Virtualbox / Ubuntu / Magento 2.3 and the Windows 10 files?

Hi Craig,
I followed your tutorials on setting up Ubunto 18 server on windows 10, and then your other tutorial on installing Magento 2.3, and it all works perfectly, sort of.

The next logical step is how to work in the windows environment (simple text/php storm, copy/paste files into media), and those files having the correct permissions for Magento to work with.

I accomplished mapping a network drive using SSHFS
https://codeyarns.github.io/tech/2018-05-03-how-to-mount-remote-directory-on-windows-using-sshfs-win.html
And then I mapped in widows to \sshfs\[email protected]\ … \ … \var\www<magento directory>\html (minus the spaces that I had to use to get the forum to show dots and back slashes)
And making sure to use a different login, and logging in as yourRemoteLogin (user called magento)

This allows me to see files, and even edit them, but they don’t seem to have the correct permissions, and I’ve only been able to get it to work when I use chmod -R 777
This is obviously not going to work for a real world scenario, where I’m going to use Git to publish my local work to my AWS account.

Wow, that was a lot, and not a very clean solution (even for just learning Magento). So, how do you recommend users work with the ubunto/magento files via windows (file explorer/editor) that solves all of these nasty permissions issues so Magento can see a new theme, files, etc.

Thanks for the great tutorials,
Oren.

Hi @Oren_Tanay and welcome.

Thanks for the positive comment, I’m glad you managed to get something out of it.

As I mentioned in the tutorial, I don’t develop locally and so I have no experience to fall back on in order to answer your question. However, in my limited-experience I don’t believe Windows and Unix talk to each other very well when it comes to file permissions. So, I wouldn’t expect something like WinFSP, Drive Mounting (or similar) to work as the permissions would probably break the files.

Because running a Linux Web Server in a VirtualBox is almost exactly the same as interacting with any “actual” server… Can you not just setup your FTP/PhpStorm to interact with your files over FTP? That’s the way I’d do it, if I worked locally. And so long as Ubuntu on the VirtualBox has a connection to the web, then there’s no reason why you can’t initiate git and sync it to your Repo like you would in a real-world environment.

Someone who might be able to contribute is @PawelP. I know he’s spent a lot of time working with VirtualBox since I made the tutorial. Hopefully, he can weigh in and shed some light on how he does it. Plus as it seems you’re a PhpStorm user, you may be able to compare notes on some things that he’s been struggling with too (Developing with PhpStorm).

Hi Oren,

So, yes I use Oracle VM, pretty cool piece of soft. It is easy to back up, move data across to a different machine and so on. I really like it. I have probably 3 M installation on different stages to do test. At the same time I have to M installations on DigitalOcean.

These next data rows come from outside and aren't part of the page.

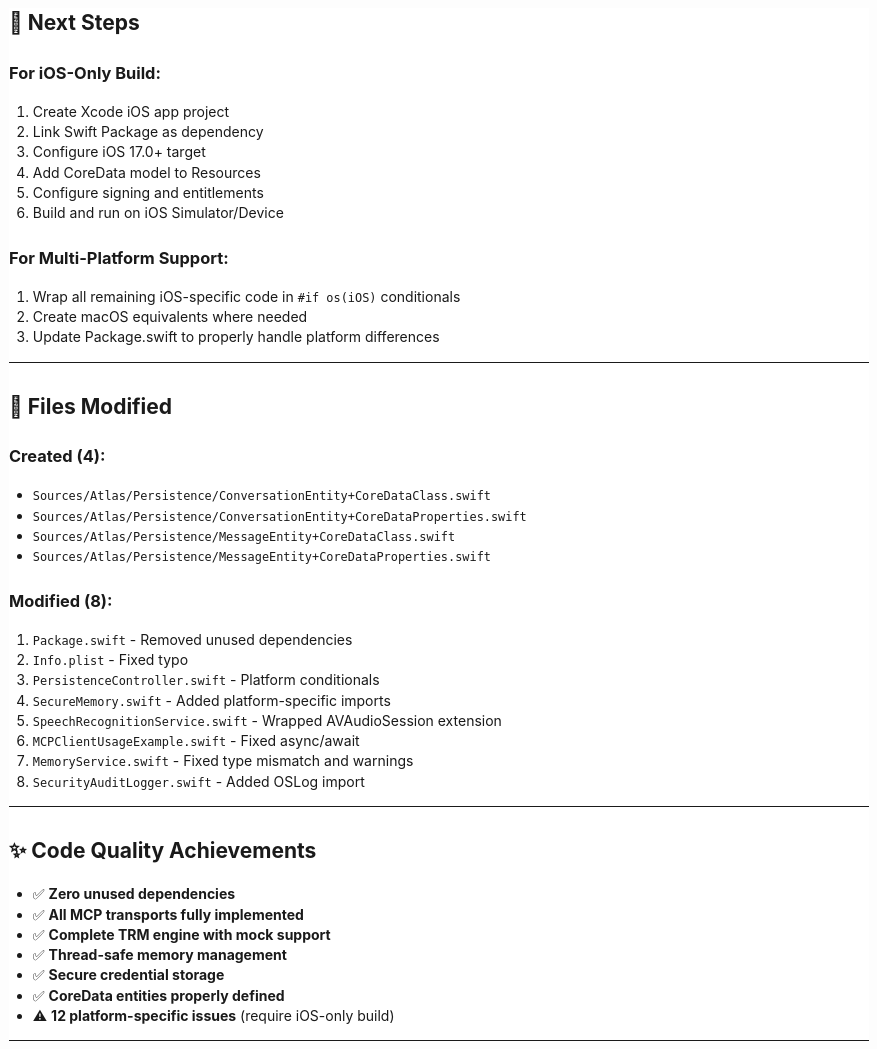 
## 🚀 Next Steps

### For iOS-Only Build:
1. Create Xcode iOS app project
2. Link Swift Package as dependency
3. Configure iOS 17.0+ target
4. Add CoreData model to Resources
5. Configure signing and entitlements
6. Build and run on iOS Simulator/Device

### For Multi-Platform Support:
1. Wrap all remaining iOS-specific code in `#if os(iOS)` conditionals
2. Create macOS equivalents where needed
3. Update Package.swift to properly handle platform differences

---

## 📝 Files Modified

### Created (4):
- `Sources/Atlas/Persistence/ConversationEntity+CoreDataClass.swift`
- `Sources/Atlas/Persistence/ConversationEntity+CoreDataProperties.swift`
- `Sources/Atlas/Persistence/MessageEntity+CoreDataClass.swift`
- `Sources/Atlas/Persistence/MessageEntity+CoreDataProperties.swift`

### Modified (8):
1. `Package.swift` - Removed unused dependencies
2. `Info.plist` - Fixed typo
3. `PersistenceController.swift` - Platform conditionals
4. `SecureMemory.swift` - Added platform-specific imports
5. `SpeechRecognitionService.swift` - Wrapped AVAudioSession extension
6. `MCPClientUsageExample.swift` - Fixed async/await
7. `MemoryService.swift` - Fixed type mismatch and warnings
8. `SecurityAuditLogger.swift` - Added OSLog import

---

## ✨ Code Quality Achievements

- ✅ **Zero unused dependencies**
- ✅ **All MCP transports fully implemented**
- ✅ **Complete TRM engine with mock support**
- ✅ **Thread-safe memory management**
- ✅ **Secure credential storage**
- ✅ **CoreData entities properly defined**
- ⚠️ **12 platform-specific issues** (require iOS-only build)

---
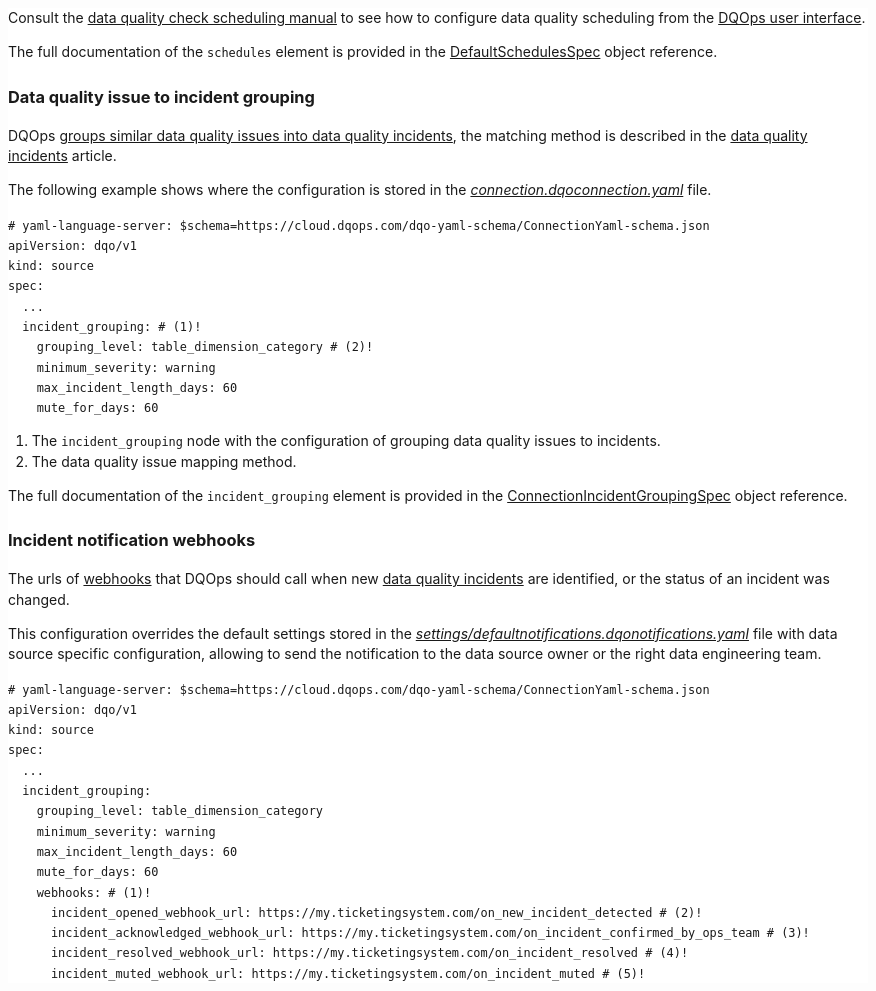 Consult the [data quality check scheduling manual](../working-with-dqo/configure-scheduling-of-data-quality-checks/index.md)
to see how to configure data quality scheduling from the [DQOps user interface](dqops-user-interface-overview.md).

The full documentation of the `schedules` element is provided in the
[DefaultSchedulesSpec](../reference/yaml/ConnectionYaml.md#defaultschedulesspec) object reference. 


### **Data quality issue to incident grouping**
DQOps [groups similar data quality issues into data quality incidents](grouping-data-quality-issues-to-incidents.md), the matching
method is described in the [data quality incidents](grouping-data-quality-issues-to-incidents.md) article.

The following example shows where the configuration is stored in the
*[connection.dqoconnection.yaml](../reference/yaml/ConnectionYaml.md)* file.

``` { .yaml .annotate linenums="1" }
# yaml-language-server: $schema=https://cloud.dqops.com/dqo-yaml-schema/ConnectionYaml-schema.json
apiVersion: dqo/v1
kind: source
spec:
  ...
  incident_grouping: # (1)!
    grouping_level: table_dimension_category # (2)!
    minimum_severity: warning
    max_incident_length_days: 60
    mute_for_days: 60 
```

1.  The `incident_grouping` node with the configuration of grouping data quality issues to incidents.
2.  The data quality issue mapping method. 

The full documentation of the `incident_grouping` element is provided in the
[ConnectionIncidentGroupingSpec](../reference/yaml/ConnectionYaml.md#connectionincidentgroupingspec) object reference.


### **Incident notification webhooks**
The urls of [webhooks](../integrations/webhooks/index.md) that DQOps should call
when new [data quality incidents](grouping-data-quality-issues-to-incidents.md) are identified, or the status
of an incident was changed.

This configuration overrides the default settings stored in the [*settings/defaultnotifications.dqonotifications.yaml*](../reference/yaml/DefaultNotificationsYaml.md) file
with data source specific configuration, allowing to send the notification to the data source owner or the right data engineering team.

``` { .yaml .annotate linenums="1" hl_lines="6 11-15"  }
# yaml-language-server: $schema=https://cloud.dqops.com/dqo-yaml-schema/ConnectionYaml-schema.json
apiVersion: dqo/v1
kind: source
spec:
  ...
  incident_grouping:
    grouping_level: table_dimension_category
    minimum_severity: warning
    max_incident_length_days: 60
    mute_for_days: 60 
    webhooks: # (1)!
      incident_opened_webhook_url: https://my.ticketingsystem.com/on_new_incident_detected # (2)!
      incident_acknowledged_webhook_url: https://my.ticketingsystem.com/on_incident_confirmed_by_ops_team # (3)!
      incident_resolved_webhook_url: https://my.ticketingsystem.com/on_incident_resolved # (4)!
      incident_muted_webhook_url: https://my.ticketingsystem.com/on_incident_muted # (5)!
``` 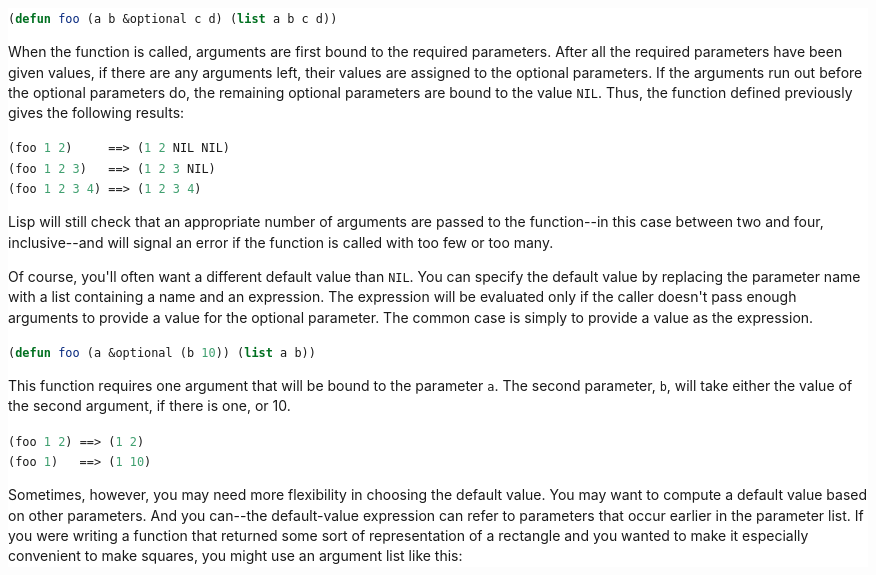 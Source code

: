 
```lisp
(defun foo (a b &optional c d) (list a b c d))
```


When the function is called, arguments are first bound to the
required parameters. After all the required parameters have been
given values, if there are any arguments left, their values are
assigned to the optional parameters. If the arguments run out before
the optional parameters do, the remaining optional parameters are
bound to the value `NIL`. Thus, the function defined previously
gives the following results: 


```lisp
(foo 1 2)     ==> (1 2 NIL NIL)
(foo 1 2 3)   ==> (1 2 3 NIL)
(foo 1 2 3 4) ==> (1 2 3 4)
```


Lisp will still check that an appropriate number of arguments are
passed to the function--in this case between two and four,
inclusive--and will signal an error if the function is called with
too few or too many.



Of course, you'll often want a different default value than `NIL`.
You can specify the default value by replacing the parameter name
with a list containing a name and an expression. The expression will
be evaluated only if the caller doesn't pass enough arguments to
provide a value for the optional parameter. The common case is simply
to provide a value as the expression.


```lisp
(defun foo (a &optional (b 10)) (list a b))
```


This function requires one argument that will be bound to the
parameter `a`. The second parameter, `b`, will take either
the value of the second argument, if there is one, or 10.


```lisp
(foo 1 2) ==> (1 2)
(foo 1)   ==> (1 10)
```


Sometimes, however, you may need more flexibility in choosing the
default value. You may want to compute a default value based on other
parameters. And you can--the default-value expression can refer to
parameters that occur earlier in the parameter list. If you were
writing a function that returned some sort of representation of a
rectangle and you wanted to make it especially convenient to make
squares, you might use an argument list like this: 
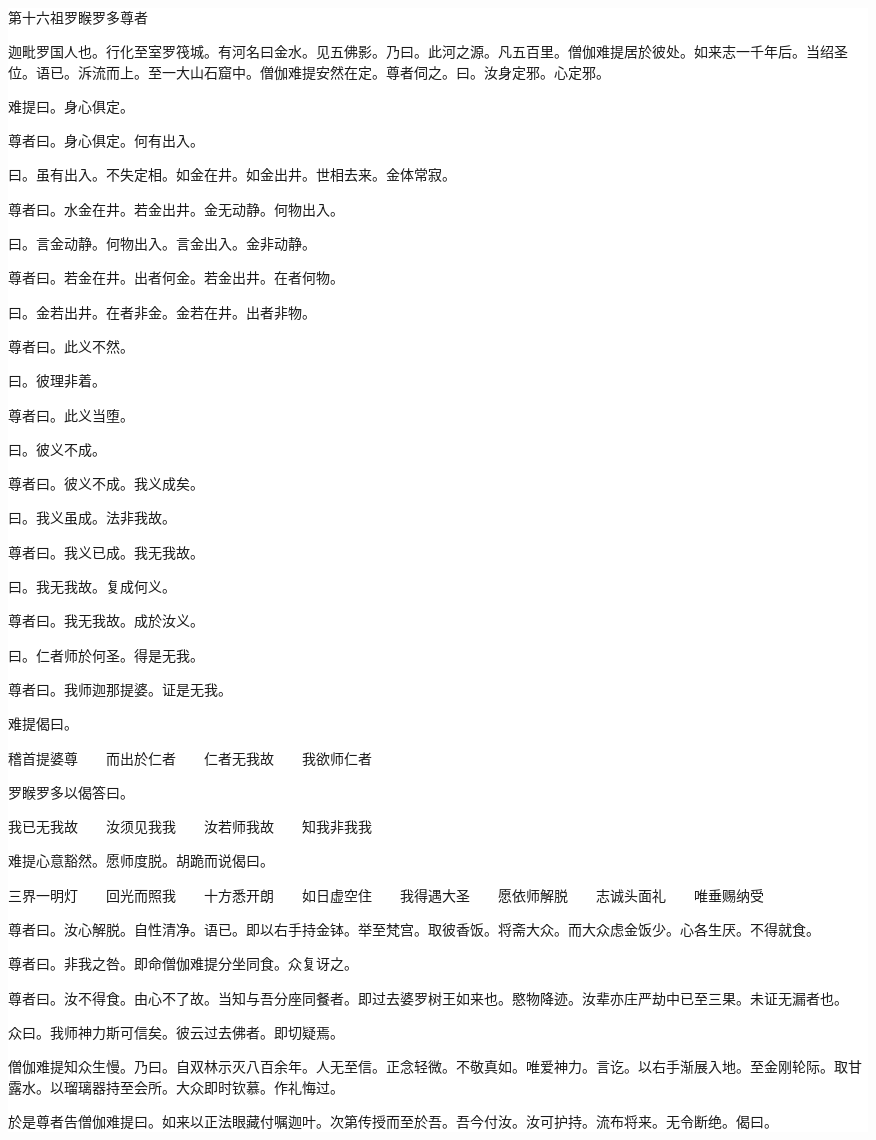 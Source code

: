 第十六祖罗睺罗多尊者  

迦毗罗国人也。行化至室罗筏城。有河名曰金水。见五佛影。乃曰。此河之源。凡五百里。僧伽难提居於彼处。如来志一千年后。当绍圣位。语已。泝流而上。至一大山石窟中。僧伽难提安然在定。尊者伺之。曰。汝身定邪。心定邪。  

难提曰。身心俱定。  

尊者曰。身心俱定。何有出入。  

曰。虽有出入。不失定相。如金在井。如金出井。世相去来。金体常寂。  

尊者曰。水金在井。若金出井。金无动静。何物出入。  

曰。言金动静。何物出入。言金出入。金非动静。  

尊者曰。若金在井。出者何金。若金出井。在者何物。  

曰。金若出井。在者非金。金若在井。出者非物。  

尊者曰。此义不然。  

曰。彼理非着。  

尊者曰。此义当堕。  

曰。彼义不成。  

尊者曰。彼义不成。我义成矣。  

曰。我义虽成。法非我故。  

尊者曰。我义已成。我无我故。  

曰。我无我故。复成何义。  

尊者曰。我无我故。成於汝义。  

曰。仁者师於何圣。得是无我。  

尊者曰。我师迦那提婆。证是无我。  

难提偈曰。  

稽首提婆尊　　而出於仁者　　仁者无我故　　我欲师仁者  

罗睺罗多以偈答曰。  

我已无我故　　汝须见我我　　汝若师我故　　知我非我我  

难提心意豁然。愿师度脱。胡跪而说偈曰。  

三界一明灯　　回光而照我　　十方悉开朗　　如日虚空住　　我得遇大圣　　愿依师解脱　　志诚头面礼　　唯垂赐纳受  

尊者曰。汝心解脱。自性清净。语已。即以右手持金钵。举至梵宫。取彼香饭。将斋大众。而大众虑金饭少。心各生厌。不得就食。  

尊者曰。非我之咎。即命僧伽难提分坐同食。众复讶之。  

尊者曰。汝不得食。由心不了故。当知与吾分座同餐者。即过去婆罗树王如来也。愍物降迹。汝辈亦庄严劫中已至三果。未证无漏者也。  

众曰。我师神力斯可信矣。彼云过去佛者。即切疑焉。  

僧伽难提知众生慢。乃曰。自双林示灭八百余年。人无至信。正念轻微。不敬真如。唯爱神力。言讫。以右手渐展入地。至金刚轮际。取甘露水。以瑠璃器持至会所。大众即时钦慕。作礼悔过。  

於是尊者告僧伽难提曰。如来以正法眼藏付嘱迦叶。次第传授而至於吾。吾今付汝。汝可护持。流布将来。无令断绝。偈曰。  
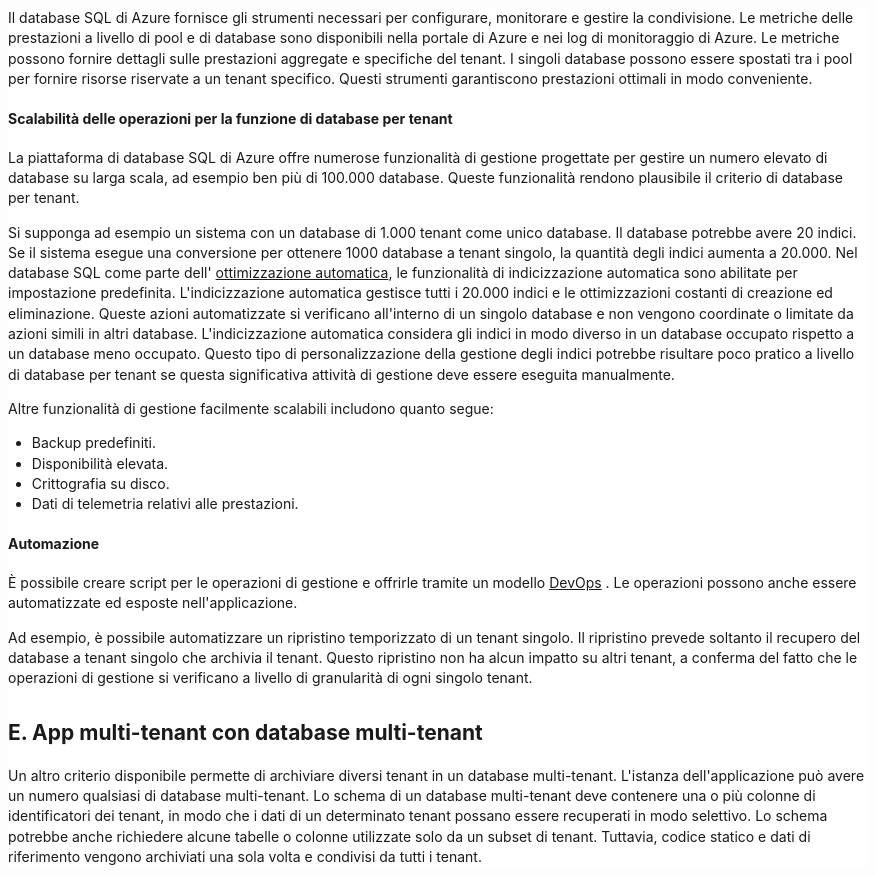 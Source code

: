 Il database SQL di Azure fornisce gli strumenti necessari per configurare, monitorare e gestire la condivisione.  Le metriche delle prestazioni a livello di pool e di database sono disponibili nella portale di Azure e nei log di monitoraggio di Azure.  Le metriche possono fornire dettagli sulle prestazioni aggregate e specifiche del tenant.  I singoli database possono essere spostati tra i pool per fornire risorse riservate a un tenant specifico.  Questi strumenti garantiscono prestazioni ottimali in modo conveniente.

#### <a name="operations-scale-for-database-per-tenant"></a>Scalabilità delle operazioni per la funzione di database per tenant

La piattaforma di database SQL di Azure offre numerose funzionalità di gestione progettate per gestire un numero elevato di database su larga scala, ad esempio ben più di 100.000 database.  Queste funzionalità rendono plausibile il criterio di database per tenant.

Si supponga ad esempio un sistema con un database di 1.000 tenant come unico database.  Il database potrebbe avere 20 indici.  Se il sistema esegue una conversione per ottenere 1000 database a tenant singolo, la quantità degli indici aumenta a 20.000.  Nel database SQL come parte dell' [ottimizzazione automatica][docu-sql-db-automatic-tuning-771a], le funzionalità di indicizzazione automatica sono abilitate per impostazione predefinita.  L'indicizzazione automatica gestisce tutti i 20.000 indici e le ottimizzazioni costanti di creazione ed eliminazione.  Queste azioni automatizzate si verificano all'interno di un singolo database e non vengono coordinate o limitate da azioni simili in altri database.  L'indicizzazione automatica considera gli indici in modo diverso in un database occupato rispetto a un database meno occupato.  Questo tipo di personalizzazione della gestione degli indici potrebbe risultare poco pratico a livello di database per tenant se questa significativa attività di gestione deve essere eseguita manualmente.

Altre funzionalità di gestione facilmente scalabili includono quanto segue:

- Backup predefiniti.
- Disponibilità elevata.
- Crittografia su disco.
- Dati di telemetria relativi alle prestazioni.

#### <a name="automation"></a>Automazione

È possibile creare script per le operazioni di gestione e offrirle tramite un modello [DevOps][http-visual-studio-devops-485m] .  Le operazioni possono anche essere automatizzate ed esposte nell'applicazione.

Ad esempio, è possibile automatizzare un ripristino temporizzato di un tenant singolo.  Il ripristino prevede soltanto il recupero del database a tenant singolo che archivia il tenant.  Questo ripristino non ha alcun impatto su altri tenant, a conferma del fatto che le operazioni di gestione si verificano a livello di granularità di ogni singolo tenant.

## <a name="e-multi-tenant-app-with-multi-tenant-databases"></a>E. App multi-tenant con database multi-tenant

Un altro criterio disponibile permette di archiviare diversi tenant in un database multi-tenant.  L'istanza dell'applicazione può avere un numero qualsiasi di database multi-tenant.  Lo schema di un database multi-tenant deve contenere una o più colonne di identificatori dei tenant, in modo che i dati di un determinato tenant possano essere recuperati in modo selettivo.  Lo schema potrebbe anche richiedere alcune tabelle o colonne utilizzate solo da un subset di tenant.  Tuttavia, codice statico e dati di riferimento vengono archiviati una sola volta e condivisi da tutti i tenant.


[http-visual-studio-devops-485m]: https://www.visualstudio.com/devops/
[docu-sql-svr-db-row-level-security-947w]: https://docs.microsoft.com/sql/relational-databases/security/row-level-security
[docu-elastic-db-client-library-536r]: sql-database-elastic-database-client-library.md
[docu-sql-db-saas-tutorial-deploy-wingtip-db-per-tenant-496y]: sql-database-saas-tutorial.md
[docu-sql-db-automatic-tuning-771a]: sql-database-automatic-tuning.md
[docu-saas-tenancy-welcome-wingtip-tickets-app-384w]: saas-tenancy-welcome-wingtip-tickets-app.md
[image-standalone-app-st-db-111a]: media/saas-tenancy-app-design-patterns/saas-standalone-app-single-tenant-database-11.png "Progettazione di un'app autonoma con un solo database a tenant singolo."
[image-mt-app-db-per-tenant-132d]: media/saas-tenancy-app-design-patterns/saas-multi-tenant-app-database-per-tenant-13.png "Progettazione di app multi-tenant con database per tenant."
[image-mt-app-db-per-tenant-pool-153p]: media/saas-tenancy-app-design-patterns/saas-multi-tenant-app-database-per-tenant-pool-15.png "Progettazione di app multi-tenant con database per tenant mediante pool elastico."
[image-mt-app-sharded-mt-db-174s]: media/saas-tenancy-app-design-patterns/saas-multi-tenant-app-sharded-multi-tenant-databases-17.png "Progettazione di app multi-tenant con database multi-tenant partizionati."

I’m still learning and trying to drop putty, notepad++, and fillezilla and replace these with PHPStorm. I linked all my M installations with PhpStorm, mapped them with my local machine (I mean local directories on PC (created different project for different M) - I treat locally hosted M installation on Oracle like separate servers) and now I can work locally and deploy files from my projects to life environments. All good but i still don’t know how to preview my code and what it does before the deployment.

I still need to learn a lot but with PHPStorm you can switch Magento projects and servers only picking one from a drop down and work with your files locally.

Pawel.

We have a pretty effective solution to the problem that I’d like to share with you.

PhpStorm remote web server project setup:

  1. Select ‘Create New Project from Existing Files’
  2. Select ‘Web server is on remote host, files are accessible via FTP/SFTP/FTPS’
  3. Name your project, and specify where your local path will be (project files from remote server will be downloaded here)
  4. Leave ‘Deployment options’ on Default
  5. Add your remote server SFTP connection details. Make sure to use the user you created specifically for Magento as the SFTP username. Set root path to remote working directory of your project.
  6. Once connection details are confirmed, remote working directory files will be downloaded to the local directory specified in step 3. (this can take a while because it will copy your entire remote site to your local Windows 10 machine)
  7. Once remote files are downloaded, PhpStorm will open the project. At that point, navigate to Tools > Deployment and select Automatic Upload.
  8. Viola, you’re done.

Warning, if you edit any files on the remote server via nano / upgrade / git, then your local copy of the site will be out dated, and you’ll need to pull a clean copy down from your local server. I do this in PHPStorm by right clicking on the top directory of your project (usually left column) -> Deployment -> Download from “what you named your server”.

As I figure out a more efficient solution to this process I’ll be sure to update this post.

Thanks,
Oren.

1 Like

Hi Oren,
That it very useful. Thank you very much. Whatever you find out about PhpStorm & Magento please fire it here.